• _Assignment_: Would you please restate every record exactly as written?

※ ※ ※

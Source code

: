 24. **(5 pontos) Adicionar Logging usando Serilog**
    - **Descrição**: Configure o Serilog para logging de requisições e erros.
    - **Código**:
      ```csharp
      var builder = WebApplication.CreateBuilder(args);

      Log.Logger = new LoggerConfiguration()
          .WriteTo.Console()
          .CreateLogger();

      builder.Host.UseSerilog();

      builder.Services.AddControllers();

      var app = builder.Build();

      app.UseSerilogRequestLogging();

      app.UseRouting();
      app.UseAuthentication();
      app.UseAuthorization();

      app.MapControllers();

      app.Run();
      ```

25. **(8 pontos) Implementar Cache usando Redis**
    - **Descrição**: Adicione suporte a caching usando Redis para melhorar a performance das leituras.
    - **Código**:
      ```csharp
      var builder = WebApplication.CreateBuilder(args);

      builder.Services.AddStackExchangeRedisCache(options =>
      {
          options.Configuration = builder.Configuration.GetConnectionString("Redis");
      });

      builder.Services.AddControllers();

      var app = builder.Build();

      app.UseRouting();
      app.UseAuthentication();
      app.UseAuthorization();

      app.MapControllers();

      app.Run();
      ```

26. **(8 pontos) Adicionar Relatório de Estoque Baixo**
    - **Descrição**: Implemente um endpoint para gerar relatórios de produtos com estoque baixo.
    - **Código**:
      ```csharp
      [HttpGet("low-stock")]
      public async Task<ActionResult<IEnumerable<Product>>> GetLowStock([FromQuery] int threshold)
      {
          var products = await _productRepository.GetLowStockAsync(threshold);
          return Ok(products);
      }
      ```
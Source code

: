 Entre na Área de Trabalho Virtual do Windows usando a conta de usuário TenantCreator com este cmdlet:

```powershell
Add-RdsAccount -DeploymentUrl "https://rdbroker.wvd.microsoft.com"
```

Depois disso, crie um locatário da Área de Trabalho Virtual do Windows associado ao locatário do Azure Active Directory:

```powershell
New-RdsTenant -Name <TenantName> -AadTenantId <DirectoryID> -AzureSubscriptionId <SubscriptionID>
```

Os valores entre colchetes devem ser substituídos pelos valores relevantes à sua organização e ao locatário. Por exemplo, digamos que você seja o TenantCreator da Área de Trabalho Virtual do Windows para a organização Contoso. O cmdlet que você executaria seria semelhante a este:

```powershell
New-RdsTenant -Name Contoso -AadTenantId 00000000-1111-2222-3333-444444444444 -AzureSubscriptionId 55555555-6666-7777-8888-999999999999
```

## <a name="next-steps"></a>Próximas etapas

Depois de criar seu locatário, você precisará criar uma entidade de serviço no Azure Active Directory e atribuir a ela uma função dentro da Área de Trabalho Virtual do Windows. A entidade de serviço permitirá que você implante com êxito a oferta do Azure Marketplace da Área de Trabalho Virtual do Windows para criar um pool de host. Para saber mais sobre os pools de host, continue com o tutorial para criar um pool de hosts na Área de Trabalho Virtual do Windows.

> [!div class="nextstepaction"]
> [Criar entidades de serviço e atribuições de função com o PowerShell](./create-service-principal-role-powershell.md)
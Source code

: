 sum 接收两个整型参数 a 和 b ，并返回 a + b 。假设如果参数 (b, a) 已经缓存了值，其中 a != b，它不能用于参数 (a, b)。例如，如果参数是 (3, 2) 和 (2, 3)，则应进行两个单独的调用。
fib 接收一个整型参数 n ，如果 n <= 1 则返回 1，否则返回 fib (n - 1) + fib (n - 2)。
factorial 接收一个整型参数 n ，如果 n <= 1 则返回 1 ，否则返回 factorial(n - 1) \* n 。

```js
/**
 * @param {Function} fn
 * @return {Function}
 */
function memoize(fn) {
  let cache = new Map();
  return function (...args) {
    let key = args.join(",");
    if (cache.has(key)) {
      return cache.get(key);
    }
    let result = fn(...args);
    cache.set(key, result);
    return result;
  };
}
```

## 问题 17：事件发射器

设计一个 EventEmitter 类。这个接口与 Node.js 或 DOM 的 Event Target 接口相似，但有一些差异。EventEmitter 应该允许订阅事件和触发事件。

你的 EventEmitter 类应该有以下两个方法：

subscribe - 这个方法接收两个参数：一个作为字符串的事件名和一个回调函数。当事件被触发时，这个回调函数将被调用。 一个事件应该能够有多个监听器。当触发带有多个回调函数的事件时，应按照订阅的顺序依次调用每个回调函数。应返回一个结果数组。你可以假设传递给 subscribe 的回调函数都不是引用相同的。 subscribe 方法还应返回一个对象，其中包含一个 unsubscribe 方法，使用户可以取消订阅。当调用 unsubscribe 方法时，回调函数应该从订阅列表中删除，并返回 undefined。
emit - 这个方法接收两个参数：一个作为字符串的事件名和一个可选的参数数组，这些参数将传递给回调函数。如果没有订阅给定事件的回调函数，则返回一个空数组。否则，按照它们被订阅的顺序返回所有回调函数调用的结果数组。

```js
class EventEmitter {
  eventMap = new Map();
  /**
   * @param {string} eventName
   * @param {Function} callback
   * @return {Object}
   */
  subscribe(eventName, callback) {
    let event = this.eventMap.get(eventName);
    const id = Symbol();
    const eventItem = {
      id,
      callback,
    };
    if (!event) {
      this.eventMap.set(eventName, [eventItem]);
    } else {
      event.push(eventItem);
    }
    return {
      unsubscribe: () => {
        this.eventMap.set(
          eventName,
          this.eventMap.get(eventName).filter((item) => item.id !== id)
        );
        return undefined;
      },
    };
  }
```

※ ※ ※

• _Final answer_:
Source code

: 24. **(5 pontos) Adicionar Logging usando Serilog**
    - **Descrição**: Configure o Serilog para logging de requisições e erros.
    - **Código**:
      ```csharp
      var builder = WebApplication.CreateBuilder(args);

      Log.Logger = new LoggerConfiguration()
          .WriteTo.Console()
          .CreateLogger();

      builder.Host.UseSerilog();

      builder.Services.AddControllers();

      var app = builder.Build();

      app.UseSerilogRequestLogging();

      app.UseRouting();
      app.UseAuthentication();
      app.UseAuthorization();

      app.MapControllers();

      app.Run();
      ```

25. **(8 pontos) Implementar Cache usando Redis**
    - **Descrição**: Adicione suporte a caching usando Redis para melhorar a performance das leituras.
    - **Código**:
      ```csharp
      var builder = WebApplication.CreateBuilder(args);

      builder.Services.AddStackExchangeRedisCache(options =>
      {
          options.Configuration = builder.Configuration.GetConnectionString("Redis");
      });

      builder.Services.AddControllers();

      var app = builder.Build();

      app.UseRouting();
      app.UseAuthentication();
      app.UseAuthorization();

      app.MapControllers();

      app.Run();
      ```

26. **(8 pontos) Adicionar Relatório de Estoque Baixo**
    - **Descrição**: Implemente um endpoint para gerar relatórios de produtos com estoque baixo.
    - **Código**:
      ```csharp
      [HttpGet("low-stock")]
      public async Task<ActionResult<IEnumerable<Product>>> GetLowStock([FromQuery] int threshold)
      {
          var products = await _productRepository.GetLowStockAsync(threshold);
          return Ok(products);
      }
      ```
Source code

: Entre na Área de Trabalho Virtual do Windows usando a conta de usuário TenantCreator com este cmdlet:

```powershell
Add-RdsAccount -DeploymentUrl "https://rdbroker.wvd.microsoft.com"
```

Depois disso, crie um locatário da Área de Trabalho Virtual do Windows associado ao locatário do Azure Active Directory:

```powershell
New-RdsTenant -Name <TenantName> -AadTenantId <DirectoryID> -AzureSubscriptionId <SubscriptionID>
```

Os valores entre colchetes devem ser substituídos pelos valores relevantes à sua organização e ao locatário. Por exemplo, digamos que você seja o TenantCreator da Área de Trabalho Virtual do Windows para a organização Contoso. O cmdlet que você executaria seria semelhante a este:

```powershell
New-RdsTenant -Name Contoso -AadTenantId 00000000-1111-2222-3333-444444444444 -AzureSubscriptionId 55555555-6666-7777-8888-999999999999
```

## <a name="next-steps"></a>Próximas etapas

Depois de criar seu locatário, você precisará criar uma entidade de serviço no Azure Active Directory e atribuir a ela uma função dentro da Área de Trabalho Virtual do Windows. A entidade de serviço permitirá que você implante com êxito a oferta do Azure Marketplace da Área de Trabalho Virtual do Windows para criar um pool de host. Para saber mais sobre os pools de host, continue com o tutorial para criar um pool de hosts na Área de Trabalho Virtual do Windows.

> [!div class="nextstepaction"]
> [Criar entidades de serviço e atribuições de função com o PowerShell](./create-service-principal-role-powershell.md)
Source code

: sum 接收两个整型参数 a 和 b ，并返回 a + b 。假设如果参数 (b, a) 已经缓存了值，其中 a != b，它不能用于参数 (a, b)。例如，如果参数是 (3, 2) 和 (2, 3)，则应进行两个单独的调用。
fib 接收一个整型参数 n ，如果 n <= 1 则返回 1，否则返回 fib (n - 1) + fib (n - 2)。
factorial 接收一个整型参数 n ，如果 n <= 1 则返回 1 ，否则返回 factorial(n - 1) \* n 。

```js
/**
 * @param {Function} fn
 * @return {Function}
 */
function memoize(fn) {
  let cache = new Map();
  return function (...args) {
    let key = args.join(",");
    if (cache.has(key)) {
      return cache.get(key);
    }
    let result = fn(...args);
    cache.set(key, result);
    return result;
  };
}
```

## 问题 17：事件发射器

设计一个 EventEmitter 类。这个接口与 Node.js 或 DOM 的 Event Target 接口相似，但有一些差异。EventEmitter 应该允许订阅事件和触发事件。

你的 EventEmitter 类应该有以下两个方法：

subscribe - 这个方法接收两个参数：一个作为字符串的事件名和一个回调函数。当事件被触发时，这个回调函数将被调用。 一个事件应该能够有多个监听器。当触发带有多个回调函数的事件时，应按照订阅的顺序依次调用每个回调函数。应返回一个结果数组。你可以假设传递给 subscribe 的回调函数都不是引用相同的。 subscribe 方法还应返回一个对象，其中包含一个 unsubscribe 方法，使用户可以取消订阅。当调用 unsubscribe 方法时，回调函数应该从订阅列表中删除，并返回 undefined。
emit - 这个方法接收两个参数：一个作为字符串的事件名和一个可选的参数数组，这些参数将传递给回调函数。如果没有订阅给定事件的回调函数，则返回一个空数组。否则，按照它们被订阅的顺序返回所有回调函数调用的结果数组。

```js
class EventEmitter {
  eventMap = new Map();
  /**
   * @param {string} eventName
   * @param {Function} callback
   * @return {Object}
   */
  subscribe(eventName, callback) {
    let event = this.eventMap.get(eventName);
    const id = Symbol();
    const eventItem = {
      id,
      callback,
    };
    if (!event) {
      this.eventMap.set(eventName, [eventItem]);
    } else {
      event.push(eventItem);
    }
    return {
      unsubscribe: () => {
        this.eventMap.set(
          eventName,
          this.eventMap.get(eventName).filter((item) => item.id !== id)
        );
        return undefined;
      },
    };
  }
```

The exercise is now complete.